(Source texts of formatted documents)
_ _ _
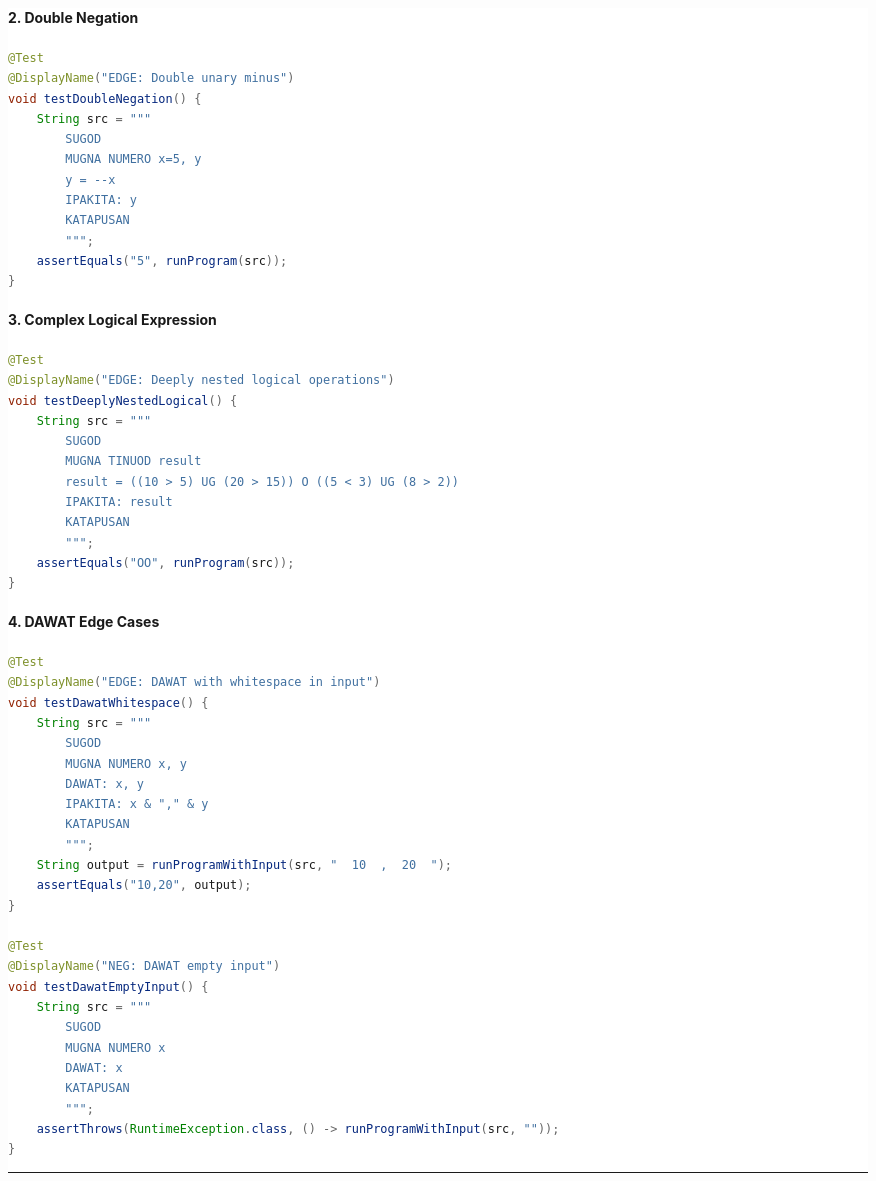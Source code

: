 #### 2. Double Negation
```java
@Test
@DisplayName("EDGE: Double unary minus")
void testDoubleNegation() {
    String src = """
        SUGOD
        MUGNA NUMERO x=5, y
        y = --x
        IPAKITA: y
        KATAPUSAN
        """;
    assertEquals("5", runProgram(src));
}
```

#### 3. Complex Logical Expression
```java
@Test
@DisplayName("EDGE: Deeply nested logical operations")
void testDeeplyNestedLogical() {
    String src = """
        SUGOD
        MUGNA TINUOD result
        result = ((10 > 5) UG (20 > 15)) O ((5 < 3) UG (8 > 2))
        IPAKITA: result
        KATAPUSAN
        """;
    assertEquals("OO", runProgram(src));
}
```

#### 4. DAWAT Edge Cases
```java
@Test
@DisplayName("EDGE: DAWAT with whitespace in input")
void testDawatWhitespace() {
    String src = """
        SUGOD
        MUGNA NUMERO x, y
        DAWAT: x, y
        IPAKITA: x & "," & y
        KATAPUSAN
        """;
    String output = runProgramWithInput(src, "  10  ,  20  ");
    assertEquals("10,20", output);
}

@Test
@DisplayName("NEG: DAWAT empty input")
void testDawatEmptyInput() {
    String src = """
        SUGOD
        MUGNA NUMERO x
        DAWAT: x
        KATAPUSAN
        """;
    assertThrows(RuntimeException.class, () -> runProgramWithInput(src, ""));
}
```

---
_ _ _
What the exercise asks:
The word "output" appears in some of the lines above. Copy those lines.

Response:
    String output = runProgramWithInput(src, "  10  ,  20  ");
    assertEquals("10,20", output);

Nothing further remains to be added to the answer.